"The other branch is represented by Miss Grace, here," said Hanbury, softly laying his hand on the girl's hand as it rested on the old woman's.

"What? What? I don't understand you! We are the Graces of Gracedieu, or rather my husband and son were, and my grand-daughter is. There was no difficulty in finding out us. The difficulty was to find out the descendants of Kate Grace, who married a French nobleman in the middle of the last century."

He rose, and bending over the girl's hand raised it to his lips and kissed it, saying in a low voice, deeply shaken: "I am the only descendant of Kate Grace, who, in the middle of the last century, married Stanislaus Augustus Poniatowski, called Stanislaus the Second, King of Poland."

CHAPTER XXVI.

[THE END OF DAY.]

Edith sprang from her chair trembling, abashed, overwhelmed. Mrs. Grace fell back and stared at Hanbury. It was not a moment for coherent thought or reasonable words. Even John Hanbury was as much overcome as though the discovery came upon him then for the first time. He felt more inclined for action than for words, and thought was out of the question. He would have liked to jump upon a horse and ride anywhere for life. He would have liked to plunge into a tumultuous river and battle with the flood. The sight of lives imperilled by fire, and rescue possible through him alone, would have afforded a quieting relief in desperate and daring effort.

In his own room, the night before, when he came upon this astounding news in his father's letter, the discovery brought only dreams and visions, echoing voices of the past, and marvellous views of glories and pageantries, splendours and infamies, a feeble ancestor and a despoiled nation.
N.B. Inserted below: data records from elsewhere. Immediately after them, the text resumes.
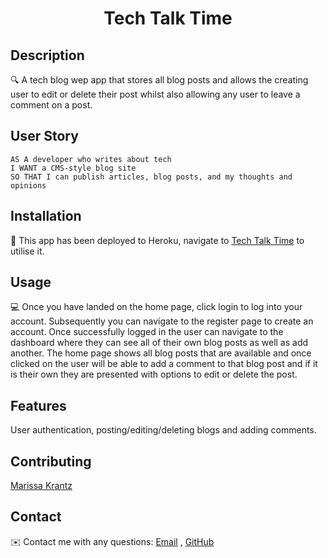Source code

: <h1 align="center">Tech Talk Time</h1>
   
## Description
  
🔍 A tech blog wep app that stores all blog posts and allows the creating user to edit or delete their post whilst also allowing any user to leave a comment on a post.
  
## User Story
  
```
AS A developer who writes about tech
I WANT a CMS-style blog site
SO THAT I can publish articles, blog posts, and my thoughts and opinions
```

## Installation
💾 This app has been deployed to Heroku, navigate to [Tech Talk Time]() to utilise it.
  
## Usage
💻 Once you have landed on the home page, click login to log into your account. Subsequently you can navigate to the register page to create an account. Once successfully logged in the user can navigate to the dashboard where they can see all of their own blog posts as well as add another. The home page shows all blog posts that are available and once clicked on the user will be able to add a comment to that blog post and if it is their own they are presented with options to edit or delete the post.

## Features
  User authentication, posting/editing/deleting blogs and adding comments.

## Contributing
[Marissa Krantz](https://github.com/marissakrantz)

## Contact
✉️ Contact me with any questions: [Email](mailto:marissaleak@hotmail.com) , [GitHub](https://github.com/marissakrantz)<br />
Now, here was the first effect of declaring his awful kinship to the outside world. His mother's was he, and what was his glory, or infamy of name, was hers; although she was not of the blood. He knew that whatever he was, she was that also, body and soul. But here were two women, one of whom was allied to his race, though stranger to his blood; and the other of whom was remotely his cousin, whose ancestor had been the sister of a king's wife, and he, the descendant of that king. This young girl was kin, though not kind, they were of the half-blood. Revealing his parentage to these two women, was as though he assumed the shadowy crown of kingship in a council of his kinsfolk, conferring and receiving homage.

A king! Descended from a king!

How had his mind shifted and wavered, uncertain. How had his aspirations now fixed on one peak, now on another, until he felt in doubt as to whether there were any stable principle in his whole nature. How had his spirit now sympathised with the stern splendours of war, and now with the ennobling glories of peace. How had he trembled for the rights of the savage, and weighed the consideration that civilization, not mere man, was the only thing to be counted of value. How had he felt his pulses throb at the thought of the lofty and etherealizing privileges of the upper classes, and sworn that Christ's theory of charity to the poor, and fellowship with the simple and humble, was the only way of tasting heaven, and acting God's will while on earth. Had all these mutations, these dizzying and distracting vacillations, been only the stirring of the kingly principle in his veins?